Preston, speaking at the Future of Newspapers conference in Cardiff, said: “The internet may be the deliverer of the coup de grace but it is not to blame for the decline of newspapers.”
Instead, he blamed “inertia, fatalism, and cost-cutting,” combined with social changes.
“The risk is that we spend so much time discussing the dangers and not lifting our eyes to see round the corner. There’s a danger in introversion. Introversion means we don’t notice the world changing around us until it’s too late. Introversion means a fatal lack of communication in a communications business, and a refusal to make fresh connections or form new alliances. Introversion is a kind of stasis.”
Newspapers like the London Evening News and Star were killed off long before the rise of the internet, he said, by changes in society ranging from the changing nature of city centres and declining use of public transport, to people no longer working set hours and working from home.
“The reasons for buying hugely diminished. Life changed but the newspapers didn’t.”
Now, following a ‘golden era’ where “The only thing better than buying a newspaper was selling one,” profits are falling and newspaper chains are struggling to sell off their titles.
“In terms of profits, they’ve lost their allure; and in terms of influence many owners now shun the limelight. It’s neither a particularly glamorous nor lucrative game.”
The entry of freesheets into the market has also been a major factor in declining print circulations, he said.
“The London Paper is causing problems to the Sun; London Lite is causing problems to the Mail. Each is depressing profits on the house that publishes it.
“What kind of introversion commits editors to these prospects? Have evening newspapers fought back with investment? Did the Evening Standard set up satellites? London is the size of Austria, remember.”
Newspapers should be addressing the challenges head-on, he said. “The more tracks you’ve made in addressing the future, the more chance of success. But don’t believe you’ve ‘done it’ and stop.
“You are as good as your last idea or implementation, and others can have a good idea.
“The difficulty is seeing where the technology is going to be in ten years time. At the moment most current vision is about where the internet is, and where print is – but both are uncertain. I can rap about what the internet might be like in ten years’ time – but I have no idea what ownership ten years in the future might be. It may be smaller chains, and more local chains.”
A lack of effective strategies is compounded, Preston argues, by a lack of quality in management. “You need to get good people in journalism – and that’s difficult when you’re asking graduates to work for two years on £13,500. You have to think about how you attract not just good quality journalists but good quality managers for the next twenty to thirty years.”
But at the same time, Preston said, “If we wanted a good story to tell, we could have one. If circulations of free papers were counted, there would be no decline at all. There has been a 2.3 percent rise in the circulations of newspapers globally in the last year; revenues are up 3.7%. Circulations are up 12% if you include free papers.”
“It’s a fantastically interesting time to be involved in the news industry.”

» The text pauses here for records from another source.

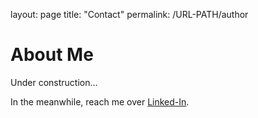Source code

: layout: page
title: "Contact"
permalink: /URL-PATH/author

# About Me

Under construction...

In the meanwhile, reach me over [Linked-In](https://www.linkedin.com/in/jean-luca-colombo-718a6661/).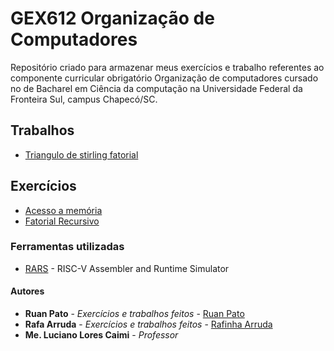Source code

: # GEX612 Organização de Computadores

Repositório criado para armazenar meus exercícios e trabalho referentes ao componente curricular obrigatório Organização de computadores cursado no de Bacharel em Ciência da computação na Universidade Federal da Fronteira Sul, campus Chapecó/SC.

## Trabalhos ##
* [Triangulo de stirling fatorial](https://github.com/ruanpato/gex612/tree/master/triangulo_stirling)

## Exercícios ##

* [Acesso a memória](https://github.com/ruanpato/gex612/tree/master/acesso_a_memoria)
* [Fatorial Recursivo](https://github.com/ruanpato/gex612/tree/master/fatorial_recursivo)

### Ferramentas utilizadas ###

* [RARS](https://github.com/TheThirdOne/rars) - RISC-V Assembler and Runtime Simulator

#### Autores ####

* **Ruan Pato** - *Exercícios e trabalhos feitos* - [Ruan Pato](https://github.com/ruanpato)
* **Rafa Arruda** - *Exercícios e trabalhos feitos* - [Rafinha Arruda](https://github.com/mazarafa)
* **Me. Luciano Lores Caimi** - *Professor*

There are many fewer customers for bridles than in the early 20th century. The decline in that business was not the fault of the bridle makers or sellers, but a result of a shrinking marketplace due to the advent of the internal combustion engine used to drive four wheeeled (and some three-wheeled) vehicles.

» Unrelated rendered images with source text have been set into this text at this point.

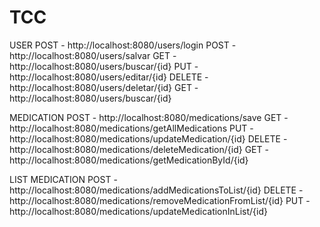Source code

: # TCC
USER
POST - http://localhost:8080/users/login
POST - http://localhost:8080/users/salvar
GET - http://localhost:8080/users/buscar/{id}
PUT - http://localhost:8080/users/editar/{id}
DELETE - http://localhost:8080/users/deletar/{id}
GET - http://localhost:8080/users/buscar/{id}

MEDICATION
POST - http://localhost:8080/medications/save
GET - http://localhost:8080/medications/getAllMedications
PUT - http://localhost:8080/medications/updateMedication/{id}
DELETE - http://localhost:8080/medications/deleteMedication/{id}
GET - http://localhost:8080/medications/getMedicationById/{id}

LIST MEDICATION
POST - http://localhost:8080/medications/addMedicationsToList/{id}
DELETE - http://localhost:8080/medications/removeMedicationFromList/{id}
PUT - http://localhost:8080/medications/updateMedicationInList/{id}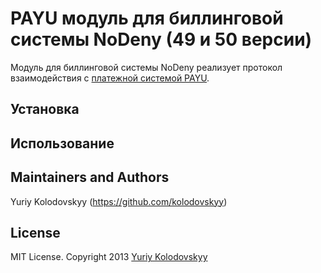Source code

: # PAYU модуль для биллинговой системы NoDeny (49 и 50 версии)

Модуль для биллинговой системы NoDeny реализует протокол взаимодействия с [платежной системой PAYU](http://www.payu.ua).

## Установка

## Использование

## Maintainers and Authors

Yuriy Kolodovskyy (https://github.com/kolodovskyy)

## License

MIT License. Copyright 2013 [Yuriy Kolodovskyy](http://twitter.com/kolodovskyy)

Markets change and marketers must adapt.
The business has been piggishly profitable until recently, and with the advent of the internet and the sophistication of the technology around it, many have become dependent on it (not a bad thing) and television (a very bad thing) for news and information.

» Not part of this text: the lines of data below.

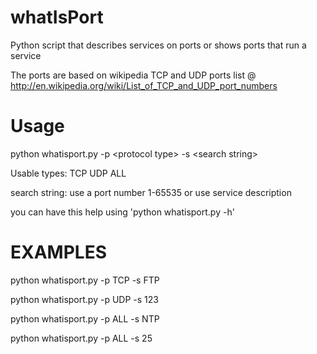 whatIsPort
==========

Python script that describes services on ports or shows ports that run a service

The ports are based on wikipedia TCP and UDP ports list @ http://en.wikipedia.org/wiki/List_of_TCP_and_UDP_port_numbers

Usage
=====
python whatisport.py -p \<protocol type\> -s \<search string\>

Usable types:
  TCP
  UDP
  ALL

search string:
  use a port number 1-65535
  or 
  use service description

you can have this help using 'python whatisport.py -h'

EXAMPLES
========
  python whatisport.py -p TCP -s FTP
  
  python whatisport.py -p UDP -s 123
  
  python whatisport.py -p ALL -s NTP
  
  python whatisport.py -p ALL -s 25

With the newspaper business having been, by and large, taken over by corporations with no essential interest in the news business, per se, but quite attracted by the large profits available, the change in the size of circulation and thus profits, have soured their distended bellies. Given their business model, they shrink staff to save money, second guess the readers by feeding them lighter fare and pap, and in the process alienate the folks who love print, who love good journalism; which, of course, compounds the “problem.”
If properly priced and made available for purchase and management by people actually devoted to print journalism, good profits could be made, good journalists could be employed, and good readers could be satisfied..
None of this will happen, of course, as the handbasket containing this world is very much on its way to its destination. Bring a fan.